** Records supplied follows **

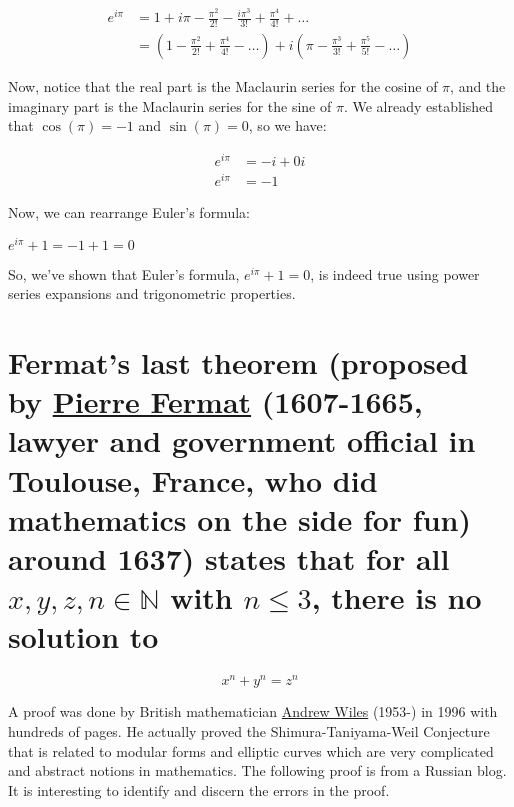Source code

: \documentclass{article}
\begin{document}
\begin{equation*}
  \begin{aligned}
    e^{i\pi} &= 1 + i\pi - \frac{\pi^2}{2!}  - \frac{i\pi^3}{3!} + \frac{\pi^4}{4!}  + \ldots \\
    &= (1 - \frac{\pi^2}{2!} + \frac{\pi^4}{4!} - \ldots)  + i(\pi - \frac{\pi^3}{3!} + \frac{\pi^5}{5!} - \ldots)
  \end{aligned}
\end{equation*}

Now, notice that the real part is the Maclaurin series for the cosine of $\pi$, and the imaginary part is the Maclaurin series for the sine of $\pi$. We already established that $\cos(\pi) = -1$ and $\sin(\pi) = 0$, so we have:

\begin{equation*}
  \begin{aligned}
    e^{i\pi} &= -i + 0i \\
    e^{i\pi} &= -1    
  \end{aligned}
\end{equation*}

Now, we can rearrange Euler's formula:

$e^{i\pi} + 1 = -1 + 1 = 0$

So, we've shown that Euler's formula, $e^{i\pi} + 1 = 0$, is indeed true using power series expansions and trigonometric properties.

\section{Fermat's last theorem (proposed by \href{https://en.wikipedia.org/wiki/Pierre_de_Fermat}{Pierre Fermat} (1607-1665, lawyer and government oﬀicial in Toulouse, France, who did mathematics on the side for fun) around 1637) states that for all $x, y, z, n \in \mathbb{N} $ with $n \leq 3$, there is no solution to}

\begin{equation*}
  x^n + y^n = z^n
\end{equation*}

A proof was done by British mathematician \href{https://en.wikipedia.org/wiki/Andrew_Wiles}{Andrew Wiles} (1953-) in 1996 with hundreds of pages. He actually proved the Shimura-Taniyama-Weil Conjecture that is related to modular forms and elliptic curves which are very complicated and abstract notions in mathematics. The following proof is from a Russian blog. It is interesting to identify and discern the errors in the proof.
\end{document}
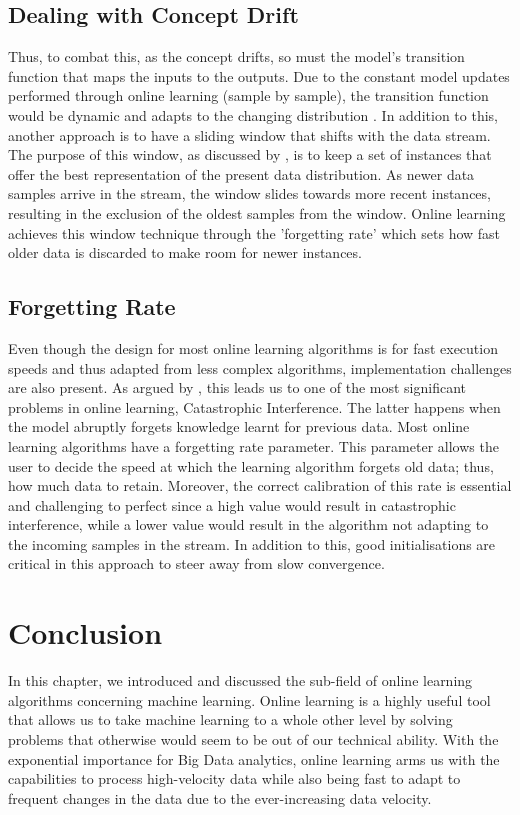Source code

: \subsection{Dealing with Concept Drift}

Thus, to combat this, as the concept drifts, so must the model's transition function that maps the inputs to the outputs. Due to the constant model updates performed through online learning (sample by sample), the transition function would be dynamic and adapts to the changing distribution \citep{Gama2014ASO, hoi_online_2018, Lane:1998:AOL:3000292.3000339}. In addition to this, another approach is to have a sliding window that shifts with the data stream. The purpose of this window, as discussed by \citet{wozniak_hybrid_2011}, is to keep a set of instances that offer the best representation of the present data distribution. As newer data samples arrive in the stream, the window slides towards more recent instances, resulting in the exclusion of the oldest samples from the window. Online learning achieves this window technique through the 'forgetting rate' which sets how fast older data is discarded to make room for newer instances. 

\subsection{Forgetting Rate}

Even though the design for most online learning algorithms is for fast execution speeds and thus adapted from less complex algorithms, implementation challenges are also present. As argued by \citet{gepperth_incremental_2016}, this leads us to one of the most significant problems in online learning, Catastrophic Interference. The latter happens when the model abruptly forgets knowledge learnt for previous data. Most online learning algorithms have a forgetting rate parameter. This parameter allows the user to decide the speed at which the learning algorithm forgets old data; thus, how much data to retain. Moreover, the correct calibration of this rate is essential and challenging to perfect since a high value would result in catastrophic interference, while a lower value would result in the algorithm not adapting to the incoming samples in the stream. In addition to this, good initialisations are critical in this approach to steer away from slow convergence.

\section{Conclusion}

In this chapter, we introduced and discussed the sub-field of online learning algorithms concerning machine learning. Online learning is a highly useful tool that allows us to take machine learning to a whole other level by solving problems that otherwise would seem to be out of our technical ability. With the exponential importance for Big Data analytics, online learning arms us with the capabilities to process high-velocity data while also being fast to adapt to frequent changes in the data due to the ever-increasing data velocity.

** End of Records supplied **

What is expected =>
Strip out the pictures and reproduce the remaining material above exactly.

Finished task =>
Source code

: \documentclass{article}
\begin{document}
\begin{equation*}
  \begin{aligned}
    e^{i\pi} &= 1 + i\pi - \frac{\pi^2}{2!}  - \frac{i\pi^3}{3!} + \frac{\pi^4}{4!}  + \ldots \\
    &= (1 - \frac{\pi^2}{2!} + \frac{\pi^4}{4!} - \ldots)  + i(\pi - \frac{\pi^3}{3!} + \frac{\pi^5}{5!} - \ldots)
  \end{aligned}
\end{equation*}

Now, notice that the real part is the Maclaurin series for the cosine of $\pi$, and the imaginary part is the Maclaurin series for the sine of $\pi$. We already established that $\cos(\pi) = -1$ and $\sin(\pi) = 0$, so we have:

\begin{equation*}
  \begin{aligned}
    e^{i\pi} &= -i + 0i \\
    e^{i\pi} &= -1    
  \end{aligned}
\end{equation*}

Now, we can rearrange Euler's formula:

$e^{i\pi} + 1 = -1 + 1 = 0$

So, we've shown that Euler's formula, $e^{i\pi} + 1 = 0$, is indeed true using power series expansions and trigonometric properties.

\section{Fermat's last theorem (proposed by \href{https://en.wikipedia.org/wiki/Pierre_de_Fermat}{Pierre Fermat} (1607-1665, lawyer and government oﬀicial in Toulouse, France, who did mathematics on the side for fun) around 1637) states that for all $x, y, z, n \in \mathbb{N} $ with $n \leq 3$, there is no solution to}

\begin{equation*}
  x^n + y^n = z^n
\end{equation*}

A proof was done by British mathematician \href{https://en.wikipedia.org/wiki/Andrew_Wiles}{Andrew Wiles} (1953-) in 1996 with hundreds of pages. He actually proved the Shimura-Taniyama-Weil Conjecture that is related to modular forms and elliptic curves which are very complicated and abstract notions in mathematics. The following proof is from a Russian blog. It is interesting to identify and discern the errors in the proof.
\end{document}
Source code

: \subsection{Dealing with Concept Drift}

Thus, to combat this, as the concept drifts, so must the model's transition function that maps the inputs to the outputs. Due to the constant model updates performed through online learning (sample by sample), the transition function would be dynamic and adapts to the changing distribution \citep{Gama2014ASO, hoi_online_2018, Lane:1998:AOL:3000292.3000339}. In addition to this, another approach is to have a sliding window that shifts with the data stream. The purpose of this window, as discussed by \citet{wozniak_hybrid_2011}, is to keep a set of instances that offer the best representation of the present data distribution. As newer data samples arrive in the stream, the window slides towards more recent instances, resulting in the exclusion of the oldest samples from the window. Online learning achieves this window technique through the 'forgetting rate' which sets how fast older data is discarded to make room for newer instances. 

\subsection{Forgetting Rate}

Even though the design for most online learning algorithms is for fast execution speeds and thus adapted from less complex algorithms, implementation challenges are also present. As argued by \citet{gepperth_incremental_2016}, this leads us to one of the most significant problems in online learning, Catastrophic Interference. The latter happens when the model abruptly forgets knowledge learnt for previous data. Most online learning algorithms have a forgetting rate parameter. This parameter allows the user to decide the speed at which the learning algorithm forgets old data; thus, how much data to retain. Moreover, the correct calibration of this rate is essential and challenging to perfect since a high value would result in catastrophic interference, while a lower value would result in the algorithm not adapting to the incoming samples in the stream. In addition to this, good initialisations are critical in this approach to steer away from slow convergence.

\section{Conclusion}

In this chapter, we introduced and discussed the sub-field of online learning algorithms concerning machine learning. Online learning is a highly useful tool that allows us to take machine learning to a whole other level by solving problems that otherwise would seem to be out of our technical ability. With the exponential importance for Big Data analytics, online learning arms us with the capabilities to process high-velocity data while also being fast to adapt to frequent changes in the data due to the ever-increasing data velocity.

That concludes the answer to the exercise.